В-третьих, о Марсовой. Да, я говорил и снова скажу: редактор она плохой. Просмотри «Усть-Калитвинскую правду», и ты сам в этом убедишься. Что же касается Аничкиной, то она уже работает методистом районо и своим новым делом очень довольна. И в райкоме комсомола дела заметно оживились. Таковы истинные факты.
— А статья Приходько? — спросил Калашник. — К чему это задиристое выступление в печати? Приходько делает вид, будто не знает, что у нас нет «сухого закона». Зачем же с такой злостью говорить и о тех, кто пьет, и о тех, кто изредка выпивает? Кроме обид и душевной боли, статья ничего другого не дает.
— Это ты, Тарас, напрасно!
— Если хочешь знать, «Южная правда» намеревалась выступить против статьи Приходько, — продолжал Калашник. — Я поговорил с редактором и отсоветовал. Зачем подымать шум?
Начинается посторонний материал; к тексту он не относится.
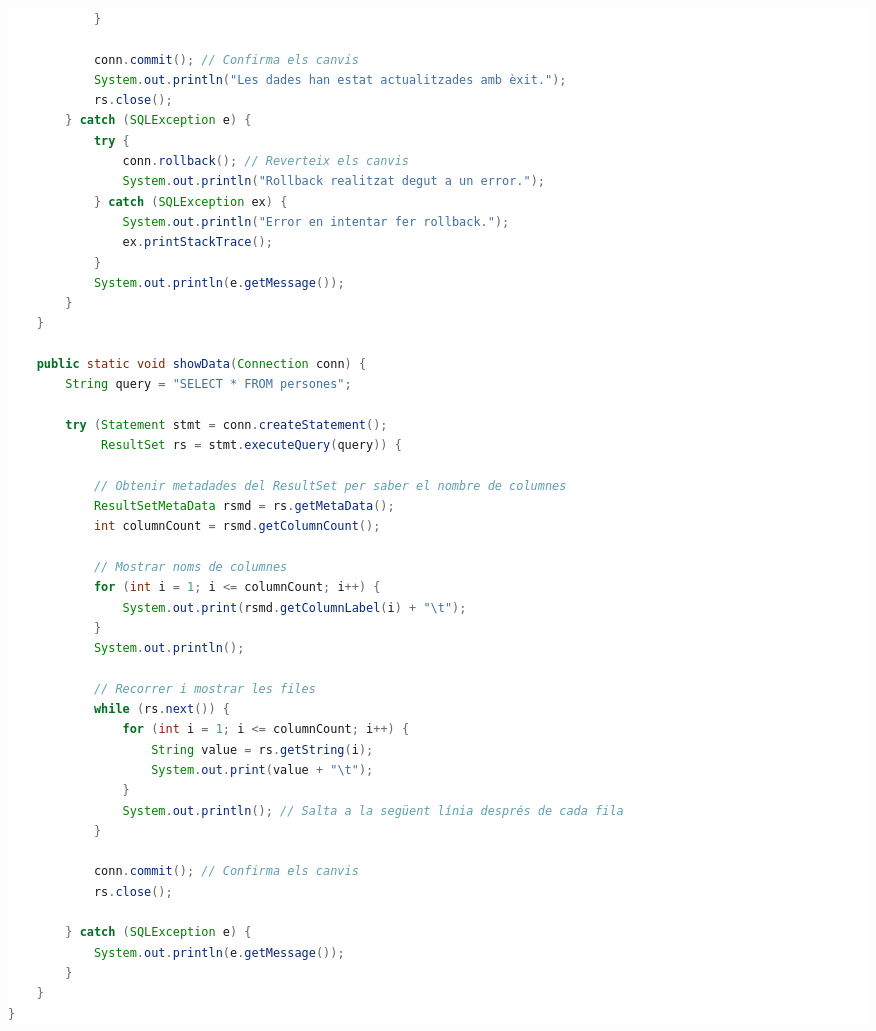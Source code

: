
 ```java
            }
    
            conn.commit(); // Confirma els canvis
            System.out.println("Les dades han estat actualitzades amb èxit.");
            rs.close();
        } catch (SQLException e) {
            try {
                conn.rollback(); // Reverteix els canvis
                System.out.println("Rollback realitzat degut a un error.");
            } catch (SQLException ex) {
                System.out.println("Error en intentar fer rollback.");
                ex.printStackTrace();
            }
            System.out.println(e.getMessage());
        }
    }
  
    public static void showData(Connection conn) {
        String query = "SELECT * FROM persones";
    
        try (Statement stmt = conn.createStatement();
             ResultSet rs = stmt.executeQuery(query)) {
     
            // Obtenir metadades del ResultSet per saber el nombre de columnes
            ResultSetMetaData rsmd = rs.getMetaData();
            int columnCount = rsmd.getColumnCount();
    
            // Mostrar noms de columnes
            for (int i = 1; i <= columnCount; i++) {
                System.out.print(rsmd.getColumnLabel(i) + "\t");
            }
            System.out.println();
    
            // Recorrer i mostrar les files
            while (rs.next()) {
                for (int i = 1; i <= columnCount; i++) {
                    String value = rs.getString(i);
                    System.out.print(value + "\t");
                }
                System.out.println(); // Salta a la següent línia després de cada fila
            }

            conn.commit(); // Confirma els canvis
            rs.close();

        } catch (SQLException e) {
            System.out.println(e.getMessage());
        }
    }
}
```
— Эх, Тарас, Тарас, если бы ты мог понять, как мне сейчас больно и горько, — сказал Щедров. — И потому больно и горько, что я
— Это ты напрасно! Рука у меня твердая, и там, где нужно, она не дрогнет.
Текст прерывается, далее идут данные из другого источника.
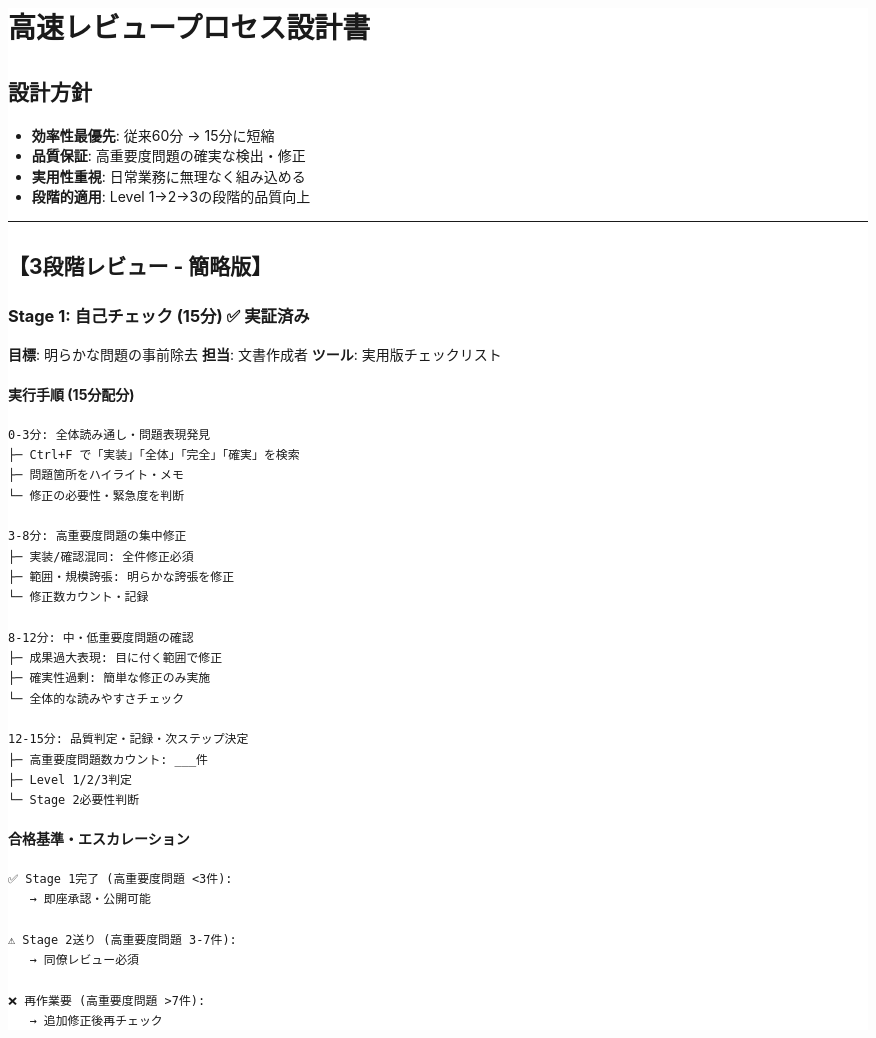 # 高速レビュープロセス設計書

## 設計方針
- **効率性最優先**: 従来60分 → 15分に短縮
- **品質保証**: 高重要度問題の確実な検出・修正
- **実用性重視**: 日常業務に無理なく組み込める
- **段階的適用**: Level 1→2→3の段階的品質向上

---

## 【3段階レビュー - 簡略版】

### Stage 1: 自己チェック (15分) ✅ 実証済み
**目標**: 明らかな問題の事前除去
**担当**: 文書作成者
**ツール**: 実用版チェックリスト

#### 実行手順 (15分配分)
```
0-3分: 全体読み通し・問題表現発見
├─ Ctrl+F で「実装」「全体」「完全」「確実」を検索
├─ 問題箇所をハイライト・メモ
└─ 修正の必要性・緊急度を判断

3-8分: 高重要度問題の集中修正
├─ 実装/確認混同: 全件修正必須
├─ 範囲・規模誇張: 明らかな誇張を修正
└─ 修正数カウント・記録

8-12分: 中・低重要度問題の確認
├─ 成果過大表現: 目に付く範囲で修正
├─ 確実性過剰: 簡単な修正のみ実施
└─ 全体的な読みやすさチェック

12-15分: 品質判定・記録・次ステップ決定
├─ 高重要度問題数カウント: ___件
├─ Level 1/2/3判定
└─ Stage 2必要性判断
```

#### 合格基準・エスカレーション
```
✅ Stage 1完了 (高重要度問題 <3件):
   → 即座承認・公開可能

⚠️ Stage 2送り (高重要度問題 3-7件):
   → 同僚レビュー必須

❌ 再作業要 (高重要度問題 >7件):
   → 追加修正後再チェック
```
— У тебя главное — это «потише», «поосторожнее» и «поэластичнее». Но настоящий руководитель, как я его понимаю, обязан быть принципиальным и непримиримым ко всякого рода недостаткам. Он не должен угождать каждому и быть для всех хорошим и добрым.
— А жалобы? — тяжело вставая, спросил Калашник. — А письмо Марсовой? А послания Осянина? А телеграмма Рогова? Куда от них уйдешь? От них же не от вернешься?
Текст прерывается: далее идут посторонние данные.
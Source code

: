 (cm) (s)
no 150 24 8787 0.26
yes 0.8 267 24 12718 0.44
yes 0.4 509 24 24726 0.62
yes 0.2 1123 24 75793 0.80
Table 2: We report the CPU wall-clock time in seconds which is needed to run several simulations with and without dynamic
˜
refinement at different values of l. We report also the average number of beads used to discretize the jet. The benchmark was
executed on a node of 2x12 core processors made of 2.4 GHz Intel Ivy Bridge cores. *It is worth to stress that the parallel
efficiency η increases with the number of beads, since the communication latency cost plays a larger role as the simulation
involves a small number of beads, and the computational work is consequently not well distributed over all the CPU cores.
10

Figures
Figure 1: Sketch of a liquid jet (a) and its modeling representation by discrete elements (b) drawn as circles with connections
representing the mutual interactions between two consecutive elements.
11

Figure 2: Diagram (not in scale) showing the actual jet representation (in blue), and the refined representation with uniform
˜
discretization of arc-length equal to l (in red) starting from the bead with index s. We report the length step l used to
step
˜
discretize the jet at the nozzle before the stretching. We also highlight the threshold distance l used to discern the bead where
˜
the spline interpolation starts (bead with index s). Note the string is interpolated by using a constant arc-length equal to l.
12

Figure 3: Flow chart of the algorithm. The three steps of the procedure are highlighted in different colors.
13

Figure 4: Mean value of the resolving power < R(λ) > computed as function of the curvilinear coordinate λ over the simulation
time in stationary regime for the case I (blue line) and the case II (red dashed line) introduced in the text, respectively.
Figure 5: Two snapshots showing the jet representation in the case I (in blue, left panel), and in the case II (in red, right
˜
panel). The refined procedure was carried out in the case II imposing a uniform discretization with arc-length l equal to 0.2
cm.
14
— Партийный работник не парикмахер, и он не спрашивает: «Вас не беспокоит?» — продолжал Щедров. — Так что на него могут быть и жалобы, и анонимные письма, и самая низкопробная клевета. Может случиться даже такое, что было у нас в «Заре». Ты же почему-то печалишься о безоблачном небе, о покое, о благоденствии. По-твоему, Тарас, получается: угождай всем и бойся недовольных. Иными словами: живи сам и дай жить другим!
— Печаль-то моя не о себе, а о тебе, друг ты мой взбалмошный! — Калашник отошел к окну и с видом обиженного человека смотрел на озаренные фонарями деревья. — Ведь жалобы — это жалобы, и в корзину их не бросишь. По жалобам полагается принимать надлежащие меры. Но ты-то для меня не просто секретарь Усть-Калитвинского райкома…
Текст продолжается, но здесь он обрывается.